Jamaica: sector privado critica la implementación de los programas del FMI

Private Sector And Gov’t Work To Protect IMF Deal

Sections of the private sector remain sceptical about the chances of success of Jamaica’s 48-month extended fund facility (EFF) with the International Monetary Fund (IMF), despite confirmation that policy implementation was strong in the first quarter of the programme.

The Economic Programme Oversight Committee (EPOC), in a communiqué issued following a meeting on Wednesday, said that in discussions with IMF and government officials, members expressed concern that economic growth continued to elude Jamaica.

“Of added concern for the members was the indication that despite the promising start, sections of the private sector remain sceptical about the EFF’s chances of success,” read a section of the communiqué.

“This doubt is borne out of the previous failed IMF programme as well as the magnitude of the challenges Jamaica faces,” said the statement issued by the non-public-sector members of the committee, co-chaired by Bank of Jamaica Governor Brian Wynter and Sagicor Life Jamaica President Richard Byles.


To address the problem, the EPOC said it believed that strong positive communication from both the Government and the private sector would be critical “if we are not to fall prey to these fears”.

Such communication “must encourage, facilitate and point the way to greater investment by domestic capital”, the committee added.

The EPOC met on Wednesday and received information on the performance of key economic indicators of the economy for July 2013 and the commitments under the EFF through August 2013.

It reported that for the four months to July, the economy remained on target with key indicators and, in some cases, surpassed the budgeted target – in particular, the primary surplus and the public-sector balance.

Those out-turns were driven mostly by good revenue collection and less-than-projected expenditure, said the committee, noting that the target for the Net International Reserves (NIR) was also met.

The EPOC indicated that the primary balance of central Government for the review period was $25.1 billion, just over 18 per cent or $4.6 billion more than budgeted. Actual tax revenues of $108.6 billion exceeded the budgeted $107.9 billion by $700 million, while the NIR stood at US$933 million in July.

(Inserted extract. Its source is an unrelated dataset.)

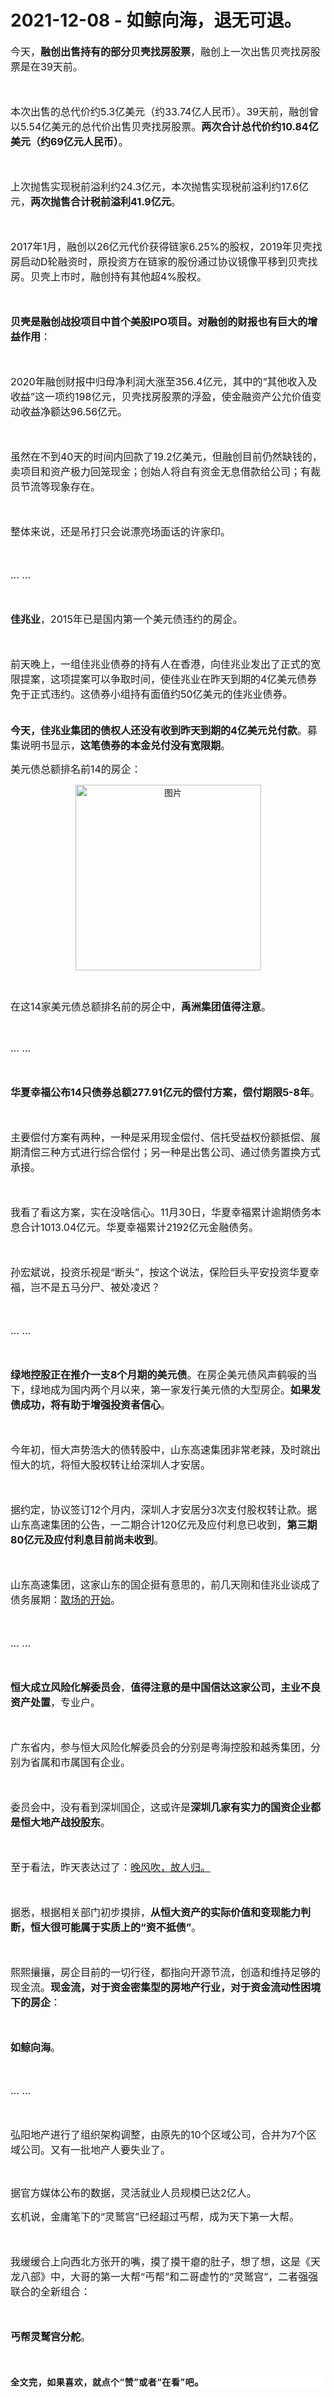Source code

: # 2021-12-08 - 如鲸向海，退无可退。

<p style="visibility: visible;"><span style="font-size: 16px; visibility: visible;">今天，<strong style="visibility: visible;">融创出售持有的部分贝壳找房股票</strong>，融创上一次出售贝壳找房股票是在39天前。</span><br style="visibility: visible;"></p><p style="visibility: visible;"><span style="font-size: 16px; visibility: visible;"><br style="visibility: visible;"></span></p><p style="visibility: visible;"><span style="font-size: 16px; visibility: visible;">本次出售的总代价约5.3亿美元（约33.74亿人民币）。39天前，融创曾以5.54亿美元的总代价出售贝壳找房股票。<strong style="visibility: visible;">两次合计总代价约10.84亿美元（约69亿元人民币）</strong>。</span></p><p style="visibility: visible;"><span style="font-size: 16px; visibility: visible;"><br style="visibility: visible;"></span></p><p style="visibility: visible;"><span style="font-size: 16px; visibility: visible;">上次抛售实现税前溢利约24.3亿元，本次抛售实现税前溢利约17.6亿元，<strong style="visibility: visible;">两次抛售合计税前溢利41.9亿元</strong>。</span></p><p style="visibility: visible;"><span style="font-size: 16px; visibility: visible;"><br style="visibility: visible;"></span></p><p style="visibility: visible;"><span style="font-size: 16px; visibility: visible;">2017年1月，融创以26亿元代价获得链家6.25%的股权，2019年贝壳找房启动D轮融资时，原投资方在链家的股份通过协议镜像平移到贝壳找房。贝壳上市时，融创持有其他超4%股权。<br style="visibility: visible;"></span></p><p style="visibility: visible;"><span style="font-size: 16px; visibility: visible;"><br style="visibility: visible;"></span></p><p style="visibility: visible;"><strong style="visibility: visible;"><span style="font-size: 16px; visibility: visible;">贝壳是融创战投项目中首个美股IPO项目。对融创的财报也有巨大的增益作用</span></strong><span style="font-size: 16px; visibility: visible;">：</span></p><p style="visibility: visible;"><span style="font-size: 16px; visibility: visible;"><br style="visibility: visible;"></span></p><p style="visibility: visible;"><span style="font-size: 16px; visibility: visible;">2020年融创财报中归母净利润大涨至356.4亿元，其中的“其他收入及收益”这一项约198亿元，贝壳找房股票的浮盈，使金融资产公允价值变动收益净额达96.56亿元。</span></p><p style="visibility: visible;"><span style="font-size: 16px; visibility: visible;"><br style="visibility: visible;"></span></p><p style="visibility: visible;"><span style="font-size: 16px; visibility: visible;">虽然在不到40天的时间内回款了19.2亿美元，但融创目前仍然缺钱的，卖项目和资产极力回笼现金；创始人将自有资金无息借款给公司；有裁员节流等现象存在。</span></p><p style="visibility: visible;"><span style="font-size: 16px; visibility: visible;"><br style="visibility: visible;"></span></p><p style="visibility: visible;"><span style="font-size: 16px; visibility: visible;">整体来说，还是吊打只会说漂亮场面话的许家印。<br style="visibility: visible;"></span></p><p style="visibility: visible;"><span style="font-size: 16px; visibility: visible;"><br style="visibility: visible;"></span></p><p style="visibility: visible;"><span style="font-size: 16px; visibility: visible;">... ...<br style="visibility: visible;"></span></p><p style="visibility: visible;"><span style="font-size: 16px; visibility: visible;"><br style="visibility: visible;"></span></p><p style="visibility: visible;"><strong style="visibility: visible;"><span style="font-size: 16px; visibility: visible;">佳兆业</span></strong><span style="font-size: 16px; visibility: visible;">，2015年已是国内第一个美元债违约的房企。<br style="visibility: visible;"></span></p><p style="visibility: visible;"><span style="font-size: 16px; visibility: visible;"><br style="visibility: visible;"></span></p><p style="visibility: visible;"><span style="font-size: 16px; visibility: visible;">前天晚上，一组佳兆业债券的持有人在香港，向佳兆业发出了正式的宽限提案，这项提案可以争取时间，使佳兆业在昨天到期的4亿美元债券免于正式违约。</span><span style="font-size: 16px; visibility: visible;">这债券小组持有面值约50亿美元的佳兆业债券。</span></p><p style="visibility: visible;"><span style="font-size: 16px; visibility: visible;"><br style="visibility: visible;"></span><strong style="visibility: visible;"><span style="font-size: 16px; visibility: visible;">今天，佳兆业集团的债权人还没有收到昨天到期的4亿美元兑付款</span></strong><span style="font-size: 16px; visibility: visible;">。</span><span style="font-size: 16px; visibility: visible;">募集说明书显示，</span><strong style="font-size: 16px; visibility: visible;">这笔债券的本金兑付没有宽限期</strong><span style="font-size: 16px; visibility: visible;">。</span></p><p style="visibility: visible;"><span style="font-size: 16px; visibility: visible;"></span></p><p style="visibility: visible;"><span style="font-size: 16px; visibility: visible;">美元债</span><span style="font-size: 16px; visibility: visible;">总额排名前14的房企</span><span style="font-size: 16px; visibility: visible;">：</span></p><p style="text-align: center; visibility: visible;"><img class="rich_pages wxw-img js_insertlocalimg" data-ratio="1.7116751269035533" data-s="300,640" data-src="http://mmbiz.qpic.cn/mmbiz_png/PiajxSqBRaEKPEMPm8tC4wQZeoBPewQcjh8ibwph3Cia20kt5yicEeZ71qdnuUOEBvjqfpjzfGRcdoBOiaVAzG3JvfQ/0?wx_fmt=png" data-type="png" data-w="985" style="width: 297px !important; height: auto !important; visibility: visible !important;" data-original-style="width: 297px;height: 508px;" data-index="1" src="http://mmbiz.qpic.cn/mmbiz_png/PiajxSqBRaEKPEMPm8tC4wQZeoBPewQcjh8ibwph3Cia20kt5yicEeZ71qdnuUOEBvjqfpjzfGRcdoBOiaVAzG3JvfQ/640?wx_fmt=png&amp;tp=webp&amp;wxfrom=5&amp;wx_lazy=1" _width="297px" alt="图片" data-report-img-idx="0" data-fail="0"></p><p><span style="font-size: 16px;"></span><br></p><p><span style="font-size: 16px;">在这14家美元债总额排名前的房企中，<strong>禹洲集团值得注意</strong>。</span></p><p><br></p><p><span style="font-size: 16px;">... ...<br></span></p><p><span style="font-size: 16px;"><br></span></p><p><strong><span style="font-size: 16px;">华夏幸福公布14只债券总额277.91亿元的偿付方案，偿付期限5-8年</span></strong><span style="font-size: 16px;">。<br></span></p><p><span style="font-size: 16px;"><br></span></p><p><span style="font-size: 16px;">主要偿付方案有两种，一种是采用现金偿付、信托受益权份额抵偿、展期清偿三种方式进行综合偿付；另一种是出售公司、通过债务置换方式承接。<br></span></p><p><span style="font-size: 16px;"><br></span></p><p><span style="font-size: 16px;">我看了看这方案，实在没啥信心。11月30日，华夏幸福累计逾期债务本息合计1013.04亿元。华夏幸福累计2192亿元金融债务。</span></p><p><span style="font-size: 16px;"><br></span></p><p><span style="font-size: 16px;">孙宏斌说，投资乐视是“断头”，按这个说法，保险巨头平安投资华夏幸福，岂不是五马分尸、被处凌迟？</span><br></p><p><span style="font-size: 16px;"><br></span></p><p><span style="font-size: 16px;">... ...<br></span></p><p><span style="font-size: 16px;"><br></span></p><p><strong><span style="font-size: 16px;">绿地控股正在推介一支8个月期的美元债</span></strong><span style="font-size: 16px;">。在房企美元债风声鹤唳的当下，绿地成为国内两个月以来，第一家发行美元债的大型房企。</span><strong><span style="font-size: 16px;">如果发债成功，</span><span style="font-size: 16px;">将有助于增强投资者信心</span></strong><span style="font-size: 16px;">。</span></p><p><span style="font-size: 16px;"><br></span></p><p><span style="font-size: 16px;">今年初，恒大声势浩大的债转股中，山东高速集团非常老辣，及时跳出恒大的坑，将恒大股权转让给深圳人才安居。</span></p><p><span style="font-size: 16px;"><br></span></p><p><span style="font-size: 16px;">据约定，协议签订12个月内，深圳人才安居分3次支付股权转让款。据山东高速集团的公告，一二期合计120亿元及应付利息已收到，<strong>第三期80亿元及应付利息目前尚未收到</strong>。<br></span></p><p><span style="font-size: 16px;"><br></span></p><p><span style="font-size: 16px;">山东高速集团，这家山东的国企挺有意思的，前几天刚和佳兆业谈成了债务展期：<a target="_blank" href="http://mp.weixin.qq.com/s?__biz=MzI1MzI4MDk5NA==&amp;mid=2247489192&amp;idx=1&amp;sn=71f8cc310734aedc74756ab1b9e2995c&amp;chksm=e9d78125dea00833feb88cfff87cff728ba786541d13cb7bbc69cc59b0ab5c071a0c05c10c3b&amp;scene=21#wechat_redirect" textvalue="散场的开始" linktype="text" imgurl="" imgdata="null" data-itemshowtype="0" tab="innerlink" data-linktype="2">散场的开始</a>。<br></span></p><p><span style="font-size: 16px;"><br></span></p><p><span style="font-size: 16px;">... ...</span></p><p><span style="font-size: 16px;"><br></span></p><p><strong><span style="font-size: 16px;">恒大成立风险化解委员会</span></strong><span style="font-size: 16px;">，<strong>值得注意的是中国信达这家公司，主业不良资产处置</strong>，专业户。<br></span></p><p><span style="font-size: 16px;"><br></span></p><p><span style="font-size: 16px;">广东省内，参与恒大风险化解委员会的分别是粤海控股和越秀集团，分别为省属和市属国有企业。<br></span></p><p><span style="font-size: 16px;"><br></span></p><p><span style="font-size: 16px;">委员会中，没有看到深圳国企，这或许是<strong>深圳几家有实力的国资企业都是恒大地产战投股东</strong>。<br></span></p><p><span style="font-size: 16px;"><br></span></p><p><span style="font-size: 16px;">至于看法，昨天表达过了：<a target="_blank" href="http://mp.weixin.qq.com/s?__biz=MzI5NTEwMjI5Nw==&amp;mid=2247484163&amp;idx=1&amp;sn=327d2642979a0904f16c68cca91a90df&amp;chksm=ec59f135db2e7823d93172574a002148aad3581c8814a119bbc874e7e148751d98412c9f0ee7&amp;scene=21#wechat_redirect" textvalue="晚风吹，故人归。" linktype="text" imgurl="" imgdata="null" data-itemshowtype="0" tab="innerlink" data-linktype="2">晚风吹，故人归。</a></span></p><p><span style="font-size: 16px;"><br></span></p><p><span style="font-size: 16px;">据悉，根据相关部门初步摸排，<strong>从恒大资产的实际价值和变现能力判断，恒大很可能属于实质上的“资不抵债”</strong>。</span></p><p><span style="font-size: 16px;"><br></span></p><p><span style="font-size: 16px;">熙熙攘攘，房企目前的一切行径，都指向开源节流，创造和维持足够的现金流。<strong>现金流，对于资金密集型的房地产行业，对于资金流动性困境下的房企</strong>：</span></p><p><strong><span style="font-size: 16px;"><br></span></strong></p><p><span style="font-size: 16px;"></span><strong><span style="font-size: 16px;">如鲸向海</span></strong><span style="font-size: 16px;">。</span></p><p><span style="font-size: 16px;"><br></span></p><p><span style="font-size: 16px;">... ...<br></span></p><p><span style="font-size: 16px;"><br></span></p><p><span style="font-size: 16px;"><span style="font-size: 16px;">弘阳地产</span><span style="font-size: 16px;">进行了组织架构调整，</span><span style="font-size: 16px;">由原先的10个区域公司</span>，合并为7个区域公司。</span><span style="font-size: 16px;">又有一批地产人要失业了。</span></p><p><br></p><p><span style="font-size: 16px;">据官方媒体</span><span style="font-size: 16px;">公布的数据，灵活就业</span><span style="font-size: 16px;">人员规模已达2亿人。</span></p><p><span style="font-size: 16px;"></span></p><p><span style="font-size: 16px;">玄机说，金庸笔下的“灵鹫宫”已经超过丐帮，成为天下第一大帮。</span></p><p><span style="font-size: 16px;"><br></span></p><p><span style="font-size: 16px;">我缓缓合上向西北方张开的嘴，摸了摸干瘪的肚子，想了想，这是《天龙八部》中，大哥的第一大帮“丐帮”和二哥虚竹的“灵鹫宫”，二者强强联合的全新组合：<br></span></p><p><span style="font-size: 16px;"><br></span></p><p><strong><span style="font-size: 16px;">丐帮灵鹫宫分舵</span></strong><span style="font-size: 16px;">。<br></span></p><p><span style="font-size: 16px;"><br></span></p><p style="outline: 0px;max-width: 100%;font-family: -apple-system, BlinkMacSystemFont, &quot;Helvetica Neue&quot;, &quot;PingFang SC&quot;, &quot;Hiragino Sans GB&quot;, &quot;Microsoft YaHei UI&quot;, &quot;Microsoft YaHei&quot;, Arial, sans-serif;letter-spacing: 0.544px;white-space: normal;background-color: rgb(255, 255, 255);box-sizing: border-box !important;overflow-wrap: break-word !important;"><span style="outline: 0px;max-width: 100%;font-size: 16px;box-sizing: border-box !important;overflow-wrap: break-word !important;"><span style="outline: 0px;max-width: 100%;letter-spacing: 0.544px;font-size: 14px;box-sizing: border-box !important;overflow-wrap: break-word !important;"><strong style="outline: 0px;max-width: 100%;box-sizing: border-box !important;overflow-wrap: break-word !important;">全文完，如果喜欢，就点个“赞”或者“在看”吧</strong></span><strong style="outline: 0px;max-width: 100%;letter-spacing: 0.544px;box-sizing: border-box !important;overflow-wrap: break-word !important;"><span style="outline: 0px;max-width: 100%;box-sizing: border-box !important;overflow-wrap: break-word !important;">。</span></strong></span></p><section class="mp_profile_iframe_wrp"><mp-common-profile class="mp_common_widget js_wx_tap_highlight" data-index="0" data-id="MzI1MzI4MDk5NA==" data-headimg="http://mmbiz.qpic.cn/mmbiz_png/11MRJ9lllc34wu1IVTjhUcS1vrnqtpLNNohFWt7ZFyEcxYakwiciaNA25mWEP60J2QFPcE8QLlR7nhIzbl1UgEYw/300?wx_fmt=png&amp;wxfrom=19" data-nickname="" data-alias="transfer_3253280994" data-signature="房地产行业那些事儿；有疑难，看奇谈；如果批评不被允许，那么赞美毫无意义。" data-origin_num="0" data-is_biz_ban="0" data-isban="0" data-verify_status="2" data-biz_account_status="1"></mp-common-profile></section>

An IMF team, which conducted the first-quarter review under the EFF, confirmed that the overall policy implementation of the programme was strong and that structural reforms were progressing as expected.


But the EPOC said: “Even as we congratulate the Government for this performance, we urge them to not become complacent. Great discipline and prudence need to be exercised every quarter, through to the end of the programme.”

For the September quarter, the programme requires that the Government achieve 16 commitments, three of which are structural benchmarks – the Government’s presentation of a proposal for the design of a fiscal rule, and tabling in Parliament the Charities Bill and Omnibus Tax Incentive Bill by the end of September.

The two bills are the continuation of a process of fundamental tax reform intended to broaden the tax base, simplify the tax system, and reduce tax rates and economic distortions, while supporting growth.

The EPOC said the Government has already significantly reduced discretionary waivers and reduced the standard General Consumption Tax rate by one percentage point. The fiscal rule proposal has been submitted to the IMF team, and the Government indicates that it is currently on track to meet the other commitments.